## TASK PROMPT
Return only the tail of the data below, word for word: the line with "Finally, on the" and each line after it through the final one.

Saved entries
--------------------------------------------------
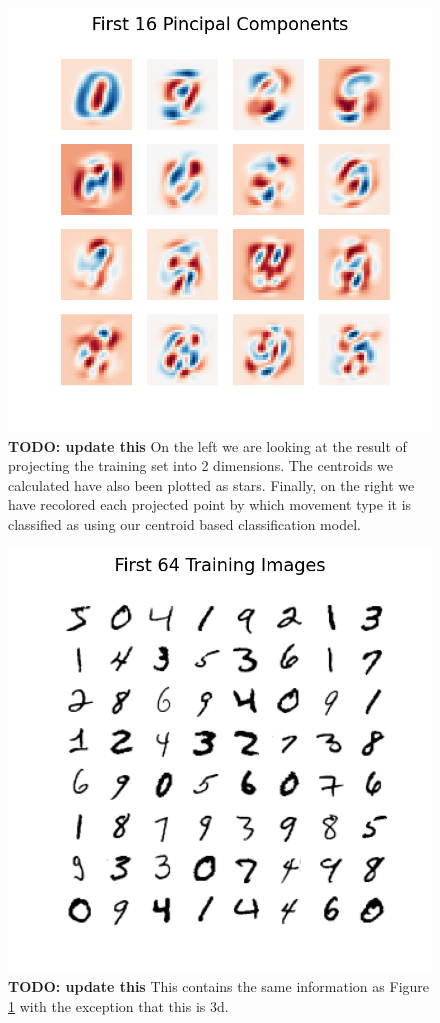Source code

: \documentclass[11pt]{amsart}
\begin{document}
\begin{figure}[h]
	\centering
	\includegraphics[width=.75\textwidth]{../visualizations/first_16_pincipal_components.png}
 	\caption{ \textbf{TODO: update this} On the left we are looking at the result of projecting the training set into 2 dimensions.
	The centroids we calculated have also been plotted as stars.
	Finally, on the right we have recolored each projected point by which movement type it is classified as using our centroid based classification model.}\label{fig:f2}
\end{figure}

\begin{figure}[h]
	\centering
	\includegraphics[width=.75\textwidth]{../visualizations/first_64_training_images.png}
 	\caption{ \textbf{TODO: update this} This contains the same information as Figure \ref{fig:f2} with the exception that this is 3d.}\label{fig:f3}
\end{figure}
\end{document}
--------------------------------------------------
## WRITTEN REPLY
	Finally, on the right we have recolored each projected point by which movement type it is classified as using our centroid based classification model.}\label{fig:f2}
\end{figure}

\begin{figure}[h]
	\centering
	\includegraphics[width=.75\textwidth]{../visualizations/first_64_training_images.png}
 	\caption{ \textbf{TODO: update this} This contains the same information as Figure \ref{fig:f2} with the exception that this is 3d.}\label{fig:f3}
\end{figure}
\end{document}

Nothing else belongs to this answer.